И к чему это приводит? В мире то и дело рушатся состояния, дети страдают от жестокости родителей, болезни поражают хороших мужчин в расцвете сил, унося их из жизни, когда их жены и дочери молятся у их постелей. Мужчины совершают жестокости без причины, лишь для того, чтобы продемонстрировать свою силу. Когда в жизни столько опасностей, зачем же еще наказывать себя? «Готовься к худшему и продолжай радоваться» – это философия Минны, которую она не скрывает. Но мама никогда с ней не соглашалась, и иногда Минна задумывалась, уж не привлекло ли ее к Коллинзу обещание боли. Возможно, его жестокое обращение с ней давало ей извращенное чувство свободы; уверенная в том, что Коллинз ее накажет, мама могла не наказывать себя сама.
Минна невольно почувствовала симпатию к Эшмору. Он запер ее в комнате, но в ее тюрьме по крайней мере были стены и окна, которые можно взломать. Люди вроде мамы – если Эшмор действительно один из них – носят свою тюрьму с собой. Они никогда не сбегут, даже если кто-то всеми силами будет стараться их освободить. Ну, у него нет причины хмуриться по поводу его сегодняшнего успеха.
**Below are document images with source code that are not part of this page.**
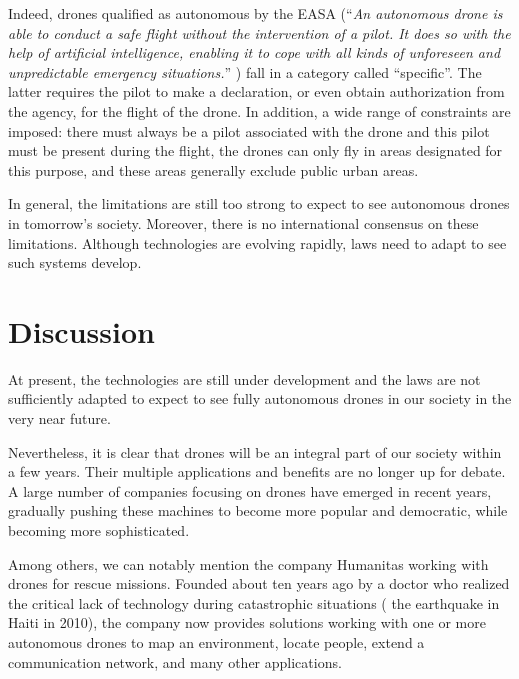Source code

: Indeed, drones qualified as autonomous by the EASA (\enquote{\emph{An autonomous drone is able to conduct a safe flight without the intervention of a pilot. It does so with the help of artificial intelligence, enabling it to cope with all kinds of unforeseen and unpredictable emergency situations.}} \cite{easa2021autonomousuav}) fall in a category called \enquote{specific}. The latter requires the pilot to make a declaration, or even obtain authorization from the agency, for the flight of the drone. In addition, a wide range of constraints are imposed: there must always be a pilot associated with the drone and this pilot must be present during the flight, the drones can only fly in areas designated for this purpose, and these areas generally exclude public urban areas.

In general, the limitations are still too strong to expect to see autonomous drones in tomorrow's society. Moreover, there is no international consensus on these limitations. Although technologies are evolving rapidly, laws need to adapt to see such systems develop.

\section{Discussion}

At present, the technologies are still under development and the laws are not sufficiently adapted to expect to see fully autonomous drones in our society in the very near future.

Nevertheless, it is clear that drones will be an integral part of our society within a few years. Their multiple applications and benefits are no longer up for debate. A large number of companies focusing on drones have emerged in recent years, gradually pushing these machines to become more popular and democratic, while becoming more sophisticated.

Among others, we can notably mention the company Humanitas \cite{humanitas2021website} working with drones for rescue missions. Founded about ten years ago by a doctor who realized the critical lack of technology during catastrophic situations (\eg{} the earthquake in Haiti in 2010), the company now provides solutions working with one or more autonomous drones to map an environment, locate people, extend a communication network, and many other applications.
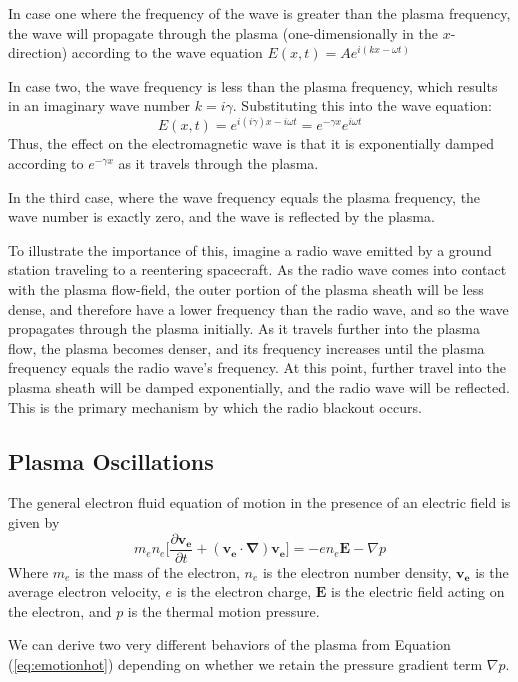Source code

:\documentclass[twocolumn]{article}
\begin{document}
In case one where the frequency of the wave is greater than the plasma frequency, the wave will propagate through the plasma (one-dimensionally in the $x$-direction) according to the wave equation $E(x,t) = Ae^{i(kx - \omega t)}$

In case two, the wave frequency is less than the plasma frequency, which results in an imaginary wave number $k = i\gamma$.
Substituting this into the wave equation:
\begin{equation}
	E(x,t) = e^{i(i\gamma)x - i\omega t} = e^{-\gamma x}e^{i\omega t}
\end{equation}
Thus, the effect on the electromagnetic wave is that it is exponentially damped according to $e^{-\gamma x}$ as it travels through the plasma.

In the third case, where the wave frequency equals the plasma frequency, the wave number is exactly zero, and the wave is reflected by the plasma.

To illustrate the importance of this, imagine a radio wave emitted by a ground station traveling to a reentering spacecraft.
As the radio wave comes into contact with the plasma flow-field, the outer portion of the plasma sheath will be less dense, and therefore have a lower frequency than the radio wave, and so the wave propagates through the plasma initially.
As it travels further into the plasma flow, the plasma becomes denser, and its frequency increases until the plasma frequency equals the radio wave's frequency.
At this point, further travel into the plasma sheath will be damped exponentially, and the radio wave will be reflected.
This is the primary mechanism by which the radio blackout occurs.
\subsection*{Plasma Oscillations}
The general electron fluid equation of motion in the presence of an electric field is given by
\begin{equation} \label{eq:emotionhot}
m_en_e \lbrack \frac{\partial \mathbf{v_e}}{\partial t} + \left( \mathbf{v_e} \cdot \mathbf{\nabla} \right) \mathbf{v_e} \rbrack = -en_e\mathbf{E} - \nabla p
\end{equation}
Where $m_e$ is the mass of the electron, $n_e$ is the electron number density, $\mathbf{v_e}$ is the average electron velocity, $e$ is the electron charge, $\mathbf{E}$ is the electric field acting on the electron, and $p$ is the thermal motion pressure.

We can derive two very different behaviors of the plasma from Equation (\ref{eq:emotionhot}) depending on whether we retain the pressure gradient term $\nabla p$.
\end{document}
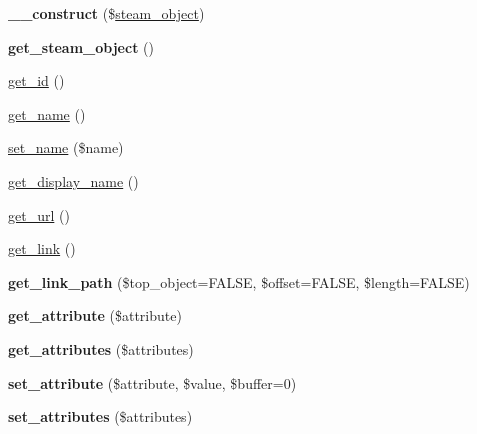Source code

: \begin{DoxyCompactItemize}
\item 
\hypertarget{classkoala__object_aa5dd0070dc0e9b0a5c1e385f3fd4a9f8}{
{\bfseries \_\-\_\-construct} (\$\hyperlink{classsteam__object}{steam\_\-object})}
\label{classkoala__object_aa5dd0070dc0e9b0a5c1e385f3fd4a9f8}

\item 
\hypertarget{classkoala__object_ae7c40c08c1c332919d968c2e8e8c9931}{
{\bfseries get\_\-steam\_\-object} ()}
\label{classkoala__object_ae7c40c08c1c332919d968c2e8e8c9931}

\item 
\hyperlink{classkoala__object_aad901883f7fe2ae837f18720b4676306}{get\_\-id} ()
\item 
\hyperlink{classkoala__object_aa2a31792717f7865ab1326a332cad10e}{get\_\-name} ()
\item 
\hyperlink{classkoala__object_a181d6888b29f52f4e36abd2911efbf2a}{set\_\-name} (\$name)
\item 
\hyperlink{classkoala__object_a3cb2dd24644a08383e0112ca6e5369dc}{get\_\-display\_\-name} ()
\item 
\hyperlink{classkoala__object_a99cf45b0f26a28d0069521e54e24bfde}{get\_\-url} ()
\item 
\hyperlink{classkoala__object_a19d4d030ae0d38eccdcaae41ae0d071f}{get\_\-link} ()
\item 
\hypertarget{classkoala__object_ad650d91e55b70783347403107d25de5c}{
{\bfseries get\_\-link\_\-path} (\$top\_\-object=FALSE, \$offset=FALSE, \$length=FALSE)}
\label{classkoala__object_ad650d91e55b70783347403107d25de5c}

\item 
\hypertarget{classkoala__object_a33ae90599b4c4ab1011d8c49dd5b99a9}{
{\bfseries get\_\-attribute} (\$attribute)}
\label{classkoala__object_a33ae90599b4c4ab1011d8c49dd5b99a9}

\item 
\hypertarget{classkoala__object_a28a53bf1994702b8e9b191983ea4fde5}{
{\bfseries get\_\-attributes} (\$attributes)}
\label{classkoala__object_a28a53bf1994702b8e9b191983ea4fde5}

\item 
\hypertarget{classkoala__object_afbbd4edbc36b0bd96a3764c6a6a9937c}{
{\bfseries set\_\-attribute} (\$attribute, \$value, \$buffer=0)}
\label{classkoala__object_afbbd4edbc36b0bd96a3764c6a6a9937c}

\item 
\hypertarget{classkoala__object_a1d05a72ca12256840db3ed3451c87aac}{
{\bfseries set\_\-attributes} (\$attributes)}
\label{classkoala__object_a1d05a72ca12256840db3ed3451c87aac}


\end{DoxyCompactItemize}
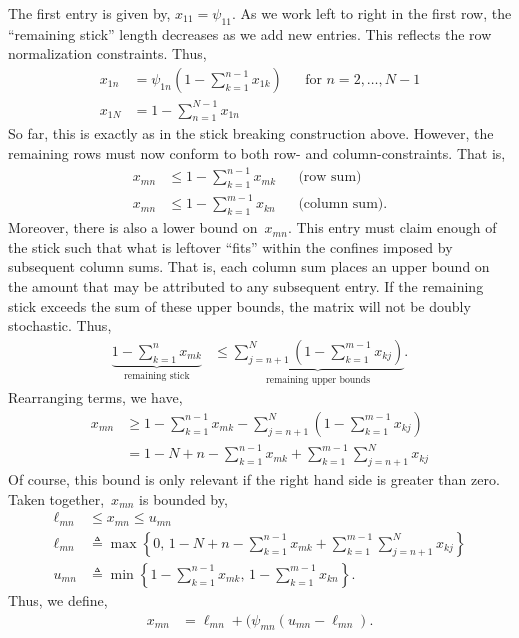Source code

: The first entry is given by, $x_{11} = \psi_{11}$.  As we work left to
right in the first row, the ``remaining stick'' length decreases as we
add new entries. This reflects the row normalization constraints.
Thus,
\begin{align}
  x_{1n} &= \psi_{1n} \left(1 - \sum_{k=1}^{n-1} x_{1k} \right)  & &  \text{for } n=2, \ldots, N-1\\
  x_{1N} &= 1 - \sum_{n=1}^{N-1} x_{1n}
\end{align}
So far, this is exactly as in the stick breaking construction
above. However, the remaining rows must now conform to both row- and
column-constraints. That is,
\begin{align}
x_{mn} &\leq 1- \sum_{k=1}^{n-1} x_{mk} & & \text{(row sum)} \\
x_{mn} &\leq 1- \sum_{k=1}^{m-1} x_{kn} & & \text{(column sum)}.
\end{align}
Moreover, there is also a lower bound on~$x_{mn}$. This entry must
claim enough of the stick such that what is leftover ``fits'' within
the confines imposed by subsequent column sums. That is, each column
sum places an upper bound on the amount that may be attributed to any
subsequent entry. If the remaining stick exceeds the sum of these
upper bounds, the matrix will not be doubly stochastic.  Thus,
\begin{align}
\underbrace{1 - \sum_{k=1}^n x_{mk}}_{\text{remaining stick}}
  &\leq \underbrace{\sum_{j=n+1}^N (1- \sum_{k=1}^{m-1} x_{kj})}_{
    \text{remaining upper bounds}}.
\end{align}
Rearranging terms, we have,
\begin{align}
x_{mn} &\geq 1- \sum_{k=1}^{n-1} x_{mk} - \sum_{j=n+1}^N (1- \sum_{k=1}^{m-1} x_{kj}) \\
&= 1 - N + n - \sum_{k=1}^{n-1} x_{mk}  +  \sum_{k=1}^{m-1} \sum_{j=n+1}^N x_{kj}
\end{align}
Of course, this bound is only relevant if the right hand side is greater than zero.
Taken together,~$x_{mn}$ is bounded by,
\begin{align}
\ell_{mn} &\leq x_{mn} \leq u_{mn} \\
\ell_{mn} &\triangleq \max \left \{0, \, 1 - N + n - \sum_{k=1}^{n-1} x_{mk}  +  \sum_{k=1}^{m-1} \sum_{j=n+1}^N x_{kj} \right \}
\\
u_{mn} &\triangleq 
\min \left \{1- \sum_{k=1}^{n-1} x_{mk}, \,
1- \sum_{k=1}^{m-1} x_{kn} \right\}.
\end{align}
Thus, we define,
\begin{align}
  x_{mn} &= \ell_{mn} + (\psi_{mn} (u_{mn} - \ell_{mn}).
\end{align}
– Вы помогли нам выбраться из поезда, – сказала она. – Вы помешали ему преследовать нас. А этот прием с газетой! Думаю, вы можете гордиться собой.
Эшмор засмеялся, видимо, ему польстила ее похвала.
– А вы?
– Ну, я собой горжусь, – улыбнулась Минна. – Скажите, разве вы не считаете мой вопрос этой матроне весьма удачным?
– Да, вы вели себя в высшей степени естественно.
– Как и вы.
Фин скривил губы, будто эта фраза показалась горькой на вкус.
– Думаю, мне есть чем гордиться больше.
Минне захотелось сесть рядом с ним на кровать и отвести пряди волос с его лица. Такая перспектива смутно радовала ее; все больше ей нравилась мысль, что этот умный, уверенный в себе человек, который в Гонконге обращался с ней как с мусором, может, понял наконец, что ему есть чему поучиться у нее.
Она снова взяла свое вино.
– Гордость и радость – вещи совершенно разные. – На самом деле, подумала она, как часто радуешься за счет чьей-то гордости. Если, например, она сядет рядом с ним на кровать, погладит его по щеке и предложит свой совет, утратит он свою рассудительность, начнет высмеивать ее? Тогда она почувствует себя глупой, раздраженной и выставленной на посмешище, разозлится на себя за свои искренние слова. Почему, когда она смотри ему в глаза, ей хочется доверять ему, даже после того как он доказал свою непредсказуемость?
Рискованно. Ей он не нужен. Она взяла бокал и выпила вино до дна.
– Кстати, – растягивая слова, проговорил он, как бы обращаясь к самому себе, – меня это развлекло, ничего такого раньше я не делал. Потому что… это было для меня самого, помимо всего прочего. Мои собственные действия, мои собственные решения.
Странная мысль внезапно пришла ей в голову: сейчас он делает что-то намеренно – снимает с себя шелуху, как с луковицы, показывая сердцевину.
– Да, – неуверенно произнесла Минна. – Похоже, так и есть.
Когда она изображала глупое молчание в присутствии Коллинза, зубы у нее болели от злости. Но в Нью-Йорке она красила ресницы и завивала волосы для дюжины инвесторов, карабкающихся по социальной лестнице; все они жаждали потратить деньги на сумасбродную идею светской красавицы, потому что надеялись, что связь с ней пойдет им на пользу. Всякий раз она уходила после встречи в ладу с самой собой.
– Разница действительно большая, больше, чем между днем и ночью.
Фин кивнул:
– Конечно, действия по собственному решению требуют большой веры в себя. Например, я признаю вашу правоту на днях. Я часто гадал, сожалеете ли вы о том, что спасли мне жизнь в Гонконге. – Он поднял глаза, ловя ее взгляд. – И какую цену вы за это заплатили? Об этом я тоже думал.